NP属于中医“痛痹”范畴, 乌头汤始载于张仲景所著《金匮要略》, 是治疗痛痹的经方之一。临床研究表明, 乌头汤可有效用于三叉神经痛、癌性疼痛等不同类型NP的治疗, 总有效率约为80%[12, 13]。本课题组前期基于脊神经结扎(spinal nerve ligation, SNL)模型, 采用全基因组表达谱芯片检测技术, 分别获得NP疾病相关的基因表达谱和乌头汤干预NP发挥镇痛药效相关的基因表达谱, 通路富集分析显示NP相关的基因主要调控神经炎症而乌头汤镇痛相关基因主要作用于神经炎症反应[14]。本研究基于上述结果, 采用网络药理学方法开展“疾病基因-药物效应基因”互作网络分析, 并结合实验验证, 进一步探究乌头汤缓解NP的炎症网络调控机制。

材料与方法

全基因表达谱芯片检测及差异表达基因筛选  采用RNeasy micro kit (Cat#74004, 德国QIAGEN公司)提取并纯化RNA, 采用安捷伦生物分析仪2100 (美国Agilest Technologies公司)检测RNA的完整性, 使用NanoDrop ND-2000分光光度计(美国Thermo Fisher Scientific公司)和安捷伦生物分析仪2100 (美国Agilest Technologies公司)检测RNA的浓度和纯度。应用全基因表达谱芯片(美国Agilest Technologies公司)检测对照组、SNL组及乌头汤组动物脊髓背角组织的全基因组表达谱。

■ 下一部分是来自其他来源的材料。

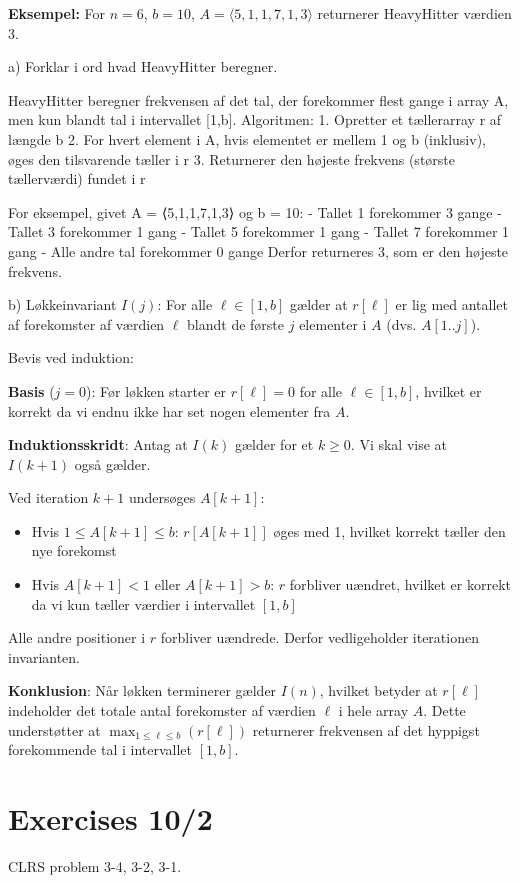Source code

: \documentclass{article}
\theoremstyle{definition}
\begin{document}
\textbf{Eksempel:} For $n = 6$, $b = 10$, $A = \langle 5,1,1,7,1,3 \rangle$ returnerer HeavyHitter værdien 3.

a) Forklar i ord hvad HeavyHitter beregner. 

HeavyHitter beregner frekvensen af det tal, der forekommer flest gange i array A, men kun blandt tal i intervallet [1,b]. Algoritmen:
1. Opretter et tællerarray r af længde b
2. For hvert element i A, hvis elementet er mellem 1 og b (inklusiv), øges den tilsvarende tæller i r
3. Returnerer den højeste frekvens (største tællerværdi) fundet i r

For eksempel, givet A = ⟨5,1,1,7,1,3⟩ og b = 10:
- Tallet 1 forekommer 3 gange
- Tallet 3 forekommer 1 gang
- Tallet 5 forekommer 1 gang
- Tallet 7 forekommer 1 gang
- Alle andre tal forekommer 0 gange
Derfor returneres 3, som er den højeste frekvens.

b) Løkkeinvariant $I(j)$: For alle $\ell \in [1,b]$ gælder at $r[\ell]$ er lig med antallet af forekomster af værdien $\ell$ blandt de første $j$ elementer i $A$ (dvs. $A[1..j]$).

Bevis ved induktion:

\textbf{Basis} ($j = 0$):
Før løkken starter er $r[\ell] = 0$ for alle $\ell \in [1,b]$, hvilket er korrekt da vi endnu ikke har set nogen elementer fra $A$.

\textbf{Induktionsskridt}:
Antag at $I(k)$ gælder for et $k \geq 0$. Vi skal vise at $I(k+1)$ også gælder.

Ved iteration $k+1$ undersøges $A[k+1]$:
\begin{itemize}
    \item Hvis $1 \leq A[k+1] \leq b$: $r[A[k+1]]$ øges med 1, hvilket korrekt tæller den nye forekomst
    \item Hvis $A[k+1] < 1$ eller $A[k+1] > b$: $r$ forbliver uændret, hvilket er korrekt da vi kun tæller værdier i intervallet $[1,b]$
\end{itemize}

Alle andre positioner i $r$ forbliver uændrede. Derfor vedligeholder iterationen invarianten.

\textbf{Konklusion}:
Når løkken terminerer gælder $I(n)$, hvilket betyder at $r[\ell]$ indeholder det totale antal forekomster af værdien $\ell$ i hele array $A$. Dette understøtter at $\max_{1 \leq \ell \leq b}(r[\ell])$ returnerer frekvensen af det hyppigst forekommende tal i intervallet $[1,b]$.


\section{Exercises 10/2}
CLRS problem 3-4, 3-2, 3-1. 
\end{document}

采用R软件(版本1.0.2, 奥地利R Core Team公司)检测原始数据、计算差异基因的表达倍数及t检验, 筛选|log2-fold change (FC)| > 0.5、P < 0.05的基因分别为NP疾病相关基因(SNL组vs对照组)和乌头汤镇痛效应基因(乌头汤组vs SNL组)。

已知NP靶标的收集  分别从以下两个数据库收集已知NP靶标: DrugBank数据库(http://www.drugbank.ca/, 版本5.0)和OMIM数据库(http://www.omim.org/, 最近更新时间2014年10月31日)。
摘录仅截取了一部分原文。